Sunday, April 25, 2010

Poem for Sunday and Local Arboretums

Virga
By Kay Ryan


There are bands
in the sky where
what happens
matches prayers.
Clouds blacken
and inky rain
hatches the air
like angled writing,
the very transcription
of a pure command,
steady from a steady
hand. Drought
put to rout, visible
a mile above
for miles about.

--------

"When I first came across Kay Ryan's poetry, I half suspected she was simply writing formal verse fractured into unorthodox lines to disguise its beauty (beauty being anathema to the postmodern sensibility)," writes Steven Ratiner in The Washington Post in a brief review of The Best of It: New and Selected Poems. "Though Ryan is comfortable exploring the natural world, her work is more preoccupied with the realm of ideas than things...here's the poem "Virga," a particularly heady dose of her lush musicality. In the utter complexity of her vision and lyricism, I'm reminded of those mechanical devices of the ancient world meant to show us our place among the stars and help us navigate the uncharted darkness beyond."

We had lofty goals for Saturday -- after Adam got home from volunteering at Hebrew school and Daniel got home from demonstrating his school's robot to elementary school students at a county high school, we were planning to go to Maryland Day at the University of Maryland, but it was raining by the time we finished lunch, and since the campus is enormous (gorgeous, but there's lots and lots of walking between the agricultural school, the communications department, and everything in between), we decided it might not be the best day for the trek. Plus we were going to go seeThe Mikado at Daniel's high school in the evening, but the friend he wanted to see play Nanki-Poo had appeared the night before and wasn't playing the role, and we were all feeling kind of tired.

So instead we went to see the azaleas at McCrillis Gardens, the stunning local park that has hundreds of azaleas blooming beneath tall old oaks and tulip poplars, with everything looking very pretty and shiny in the drizzle. Afterward we drove through Garrett Park, a town that voted in 1977 to make itself an arboretum, with a committee that has planted more than 400 rare trees and shrubs and homeowners of beautiful old Victorians with yards full of tulips, snowball viburnum, and lots more azaleas. While we were in the area, we stopped at MOM's Organic Market to get nuts, oatmeal, low sodium Indian sauces, and peanut ginger tofu.
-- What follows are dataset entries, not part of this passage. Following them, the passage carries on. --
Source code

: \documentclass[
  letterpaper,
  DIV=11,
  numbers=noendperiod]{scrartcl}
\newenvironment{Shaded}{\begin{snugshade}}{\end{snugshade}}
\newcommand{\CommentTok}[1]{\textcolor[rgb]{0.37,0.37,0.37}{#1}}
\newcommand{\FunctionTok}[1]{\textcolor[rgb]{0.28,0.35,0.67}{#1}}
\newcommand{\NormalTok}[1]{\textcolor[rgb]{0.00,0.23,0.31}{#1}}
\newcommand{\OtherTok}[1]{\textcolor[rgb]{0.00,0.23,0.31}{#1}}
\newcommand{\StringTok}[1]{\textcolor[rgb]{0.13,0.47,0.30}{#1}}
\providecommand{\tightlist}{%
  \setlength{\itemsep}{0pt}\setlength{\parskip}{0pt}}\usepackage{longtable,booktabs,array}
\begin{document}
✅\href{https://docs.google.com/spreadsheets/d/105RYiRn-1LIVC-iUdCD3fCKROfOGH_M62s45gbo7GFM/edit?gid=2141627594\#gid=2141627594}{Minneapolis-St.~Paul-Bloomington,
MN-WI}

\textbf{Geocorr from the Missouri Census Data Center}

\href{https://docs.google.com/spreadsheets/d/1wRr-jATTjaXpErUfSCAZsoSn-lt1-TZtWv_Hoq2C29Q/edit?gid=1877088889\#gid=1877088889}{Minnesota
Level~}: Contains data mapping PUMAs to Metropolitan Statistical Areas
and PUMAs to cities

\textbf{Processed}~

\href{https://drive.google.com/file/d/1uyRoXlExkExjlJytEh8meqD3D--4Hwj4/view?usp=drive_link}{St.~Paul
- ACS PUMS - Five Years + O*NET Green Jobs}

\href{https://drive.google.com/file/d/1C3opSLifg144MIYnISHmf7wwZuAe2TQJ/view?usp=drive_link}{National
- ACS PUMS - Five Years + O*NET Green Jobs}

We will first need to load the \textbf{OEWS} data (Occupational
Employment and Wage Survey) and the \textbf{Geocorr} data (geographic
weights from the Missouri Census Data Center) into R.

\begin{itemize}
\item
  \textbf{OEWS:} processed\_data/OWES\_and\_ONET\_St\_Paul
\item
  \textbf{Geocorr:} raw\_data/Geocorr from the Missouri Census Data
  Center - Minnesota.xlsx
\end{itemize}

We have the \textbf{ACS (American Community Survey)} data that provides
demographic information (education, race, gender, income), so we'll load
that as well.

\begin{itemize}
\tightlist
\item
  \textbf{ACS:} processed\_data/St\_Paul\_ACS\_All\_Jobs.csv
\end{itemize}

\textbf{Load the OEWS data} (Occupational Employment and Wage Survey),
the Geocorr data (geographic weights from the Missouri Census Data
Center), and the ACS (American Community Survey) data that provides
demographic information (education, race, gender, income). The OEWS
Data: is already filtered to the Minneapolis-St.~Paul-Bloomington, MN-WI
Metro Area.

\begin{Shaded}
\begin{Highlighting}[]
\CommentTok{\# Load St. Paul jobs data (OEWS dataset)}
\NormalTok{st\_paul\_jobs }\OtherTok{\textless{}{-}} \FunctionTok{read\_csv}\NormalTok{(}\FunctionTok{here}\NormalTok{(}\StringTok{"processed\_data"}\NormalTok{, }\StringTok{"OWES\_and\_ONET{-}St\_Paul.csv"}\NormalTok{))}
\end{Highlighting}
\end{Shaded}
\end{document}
An azalea with raindrops at McCrillis Gardens...


...which has thousands of colorful flowers -- plus robins, woodpeckers, cardinals, and Carolina wrens -- in a much smaller area than the huge local arboretums.
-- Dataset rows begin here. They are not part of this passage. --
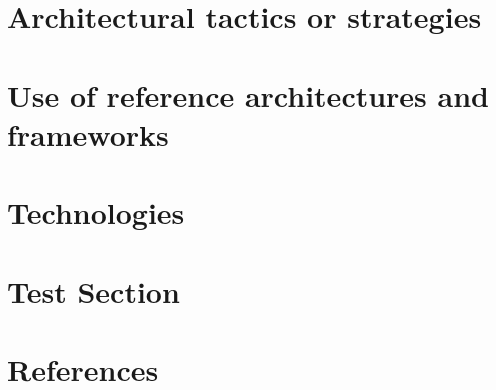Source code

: \documentclass[11pt,a4paper,titlepage]{article}
\begin{document}
	

\section{Architectural tactics or strategies}

	

\section{Use of reference architectures and frameworks}

	
	

\section {Technologies}



\section{Test Section}



\section{References}


\end{document}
Many of the purple azalea varieties are already past peak, while the whites are just coming into full bloom.


The garden also has pagodas and lots of places to sit and read or sketch.


Local houses in that Bethesda neighborhood tend to have beautiful yards as well.


Both the huge restored Victorian mansions and the smaller houses in Garrett Park often have colorful yards too...


...with azaleas and dogwood dominating at this time of year.


It must be nice to live in a neighborhood that's an arboretum.


In the evening we watched How the States Got Their Shapes on the History Channel, which was really fascinating -- the lost state of Franklin, the city of St. Genevieve, Missouri which is older than New Orleans and very proud of being French, the onetime capital of Illinois in Kaskaskia which is now an island cut off from the state by the Mississippi River, Pennsylvania's demand to have a Great Lakes port. Then we watched Doctor Who on BBC America (meaning that I am two weeks behind like most people in the U.S., I have not seen this week's UK episode, and I really wish people would keep character name spoilers out of their subject lines). Most of what I liked about the episode had to do with Amy Pond -- I'm completely ambivalent about Eleven in terms of how the Doctor is being both written and performed, but I loved Rose Tyler before I was sold on Doctor Who in the first place, so that's not a bad thing.

Spoilers: Matt Smith just doesn't have the gravitas to pull off a line like "I'd love to forget it all, every day, every second" -- I was imagining how both Eccleston and Tennant would have delivered that line, a variety of ways I could see each delivering the line. I gather this isn't as Doctor Lite as I had feared, or if it will be eventually, they must at least address all the darkness Nine and Ten carried around, plus I am rather nervous about the title and one-line description of the episode "Amy's Choice" (if it has anything in common with Sophie's Choice I may run screaming from the franchise). But I liked Amy from "You never interfere in the affairs of other people or planets unless there's children crying" and she had me at "What if you were really old and alone, the last of your kind?"

The Redskins have let Jason Campbell go for a far-away long-off draft pick, which is kind of sad but we all knew when they got Donovan McNabb that this day was coming. On Sunday the area is going to be crazy -- there's the huge Earth Day rally and concert downtown, but the Metro Red Line is supposed to have shutdowns all afternoon causing hour-long backups, and the storms that caused those horrible tornadoes in the South are heading this way, so I think we're going to stay local and sleep late!